*Your task*
From the first record to the last, write out each one exactly.

*Recorded information*

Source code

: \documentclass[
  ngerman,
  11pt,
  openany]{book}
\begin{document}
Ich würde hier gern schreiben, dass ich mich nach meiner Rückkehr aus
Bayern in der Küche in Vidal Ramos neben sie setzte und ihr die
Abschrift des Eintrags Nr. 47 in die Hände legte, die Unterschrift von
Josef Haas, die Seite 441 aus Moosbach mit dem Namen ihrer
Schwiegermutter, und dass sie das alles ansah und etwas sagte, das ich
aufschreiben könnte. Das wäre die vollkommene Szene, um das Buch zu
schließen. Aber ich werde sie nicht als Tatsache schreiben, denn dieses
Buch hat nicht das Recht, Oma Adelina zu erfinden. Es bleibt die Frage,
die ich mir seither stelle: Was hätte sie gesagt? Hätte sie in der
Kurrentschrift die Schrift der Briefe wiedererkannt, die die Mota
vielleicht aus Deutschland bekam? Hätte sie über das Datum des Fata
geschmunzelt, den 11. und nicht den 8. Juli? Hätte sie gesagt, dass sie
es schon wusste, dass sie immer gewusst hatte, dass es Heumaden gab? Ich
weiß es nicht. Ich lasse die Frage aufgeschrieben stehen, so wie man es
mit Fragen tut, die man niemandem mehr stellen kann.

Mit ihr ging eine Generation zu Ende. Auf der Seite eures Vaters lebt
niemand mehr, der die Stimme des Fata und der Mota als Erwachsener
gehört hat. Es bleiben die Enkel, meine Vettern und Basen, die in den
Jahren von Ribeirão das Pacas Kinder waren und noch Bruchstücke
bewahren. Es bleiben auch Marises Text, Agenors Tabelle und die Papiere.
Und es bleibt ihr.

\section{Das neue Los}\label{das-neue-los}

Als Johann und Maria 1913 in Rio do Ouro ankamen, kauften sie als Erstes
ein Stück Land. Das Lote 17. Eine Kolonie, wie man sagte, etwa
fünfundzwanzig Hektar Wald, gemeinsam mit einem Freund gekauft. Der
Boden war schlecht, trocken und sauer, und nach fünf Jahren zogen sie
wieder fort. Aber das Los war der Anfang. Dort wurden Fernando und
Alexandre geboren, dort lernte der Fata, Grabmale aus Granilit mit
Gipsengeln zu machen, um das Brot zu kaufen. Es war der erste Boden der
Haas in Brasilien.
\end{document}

*Written answer*
Source code

: \documentclass[
  ngerman,
  11pt,
  openany]{book}
\begin{document}
Ich würde hier gern schreiben, dass ich mich nach meiner Rückkehr aus
Bayern in der Küche in Vidal Ramos neben sie setzte und ihr die
Abschrift des Eintrags Nr. 47 in die Hände legte, die Unterschrift von
Josef Haas, die Seite 441 aus Moosbach mit dem Namen ihrer
Schwiegermutter, und dass sie das alles ansah und etwas sagte, das ich
aufschreiben könnte. Das wäre die vollkommene Szene, um das Buch zu
schließen. Aber ich werde sie nicht als Tatsache schreiben, denn dieses
Buch hat nicht das Recht, Oma Adelina zu erfinden. Es bleibt die Frage,
die ich mir seither stelle: Was hätte sie gesagt? Hätte sie in der
Kurrentschrift die Schrift der Briefe wiedererkannt, die die Mota
vielleicht aus Deutschland bekam? Hätte sie über das Datum des Fata
geschmunzelt, den 11. und nicht den 8. Juli? Hätte sie gesagt, dass sie
es schon wusste, dass sie immer gewusst hatte, dass es Heumaden gab? Ich
weiß es nicht. Ich lasse die Frage aufgeschrieben stehen, so wie man es
mit Fragen tut, die man niemandem mehr stellen kann.

Mit ihr ging eine Generation zu Ende. Auf der Seite eures Vaters lebt
niemand mehr, der die Stimme des Fata und der Mota als Erwachsener
gehört hat. Es bleiben die Enkel, meine Vettern und Basen, die in den
Jahren von Ribeirão das Pacas Kinder waren und noch Bruchstücke
bewahren. Es bleiben auch Marises Text, Agenors Tabelle und die Papiere.
Und es bleibt ihr.

\section{Das neue Los}\label{das-neue-los}

Als Johann und Maria 1913 in Rio do Ouro ankamen, kauften sie als Erstes
ein Stück Land. Das Lote 17. Eine Kolonie, wie man sagte, etwa
fünfundzwanzig Hektar Wald, gemeinsam mit einem Freund gekauft. Der
Boden war schlecht, trocken und sauer, und nach fünf Jahren zogen sie
wieder fort. Aber das Los war der Anfang. Dort wurden Fernando und
Alexandre geboren, dort lernte der Fata, Grabmale aus Granilit mit
Gipsengeln zu machen, um das Brot zu kaufen. Es war der erste Boden der
Haas in Brasilien.
\end{document}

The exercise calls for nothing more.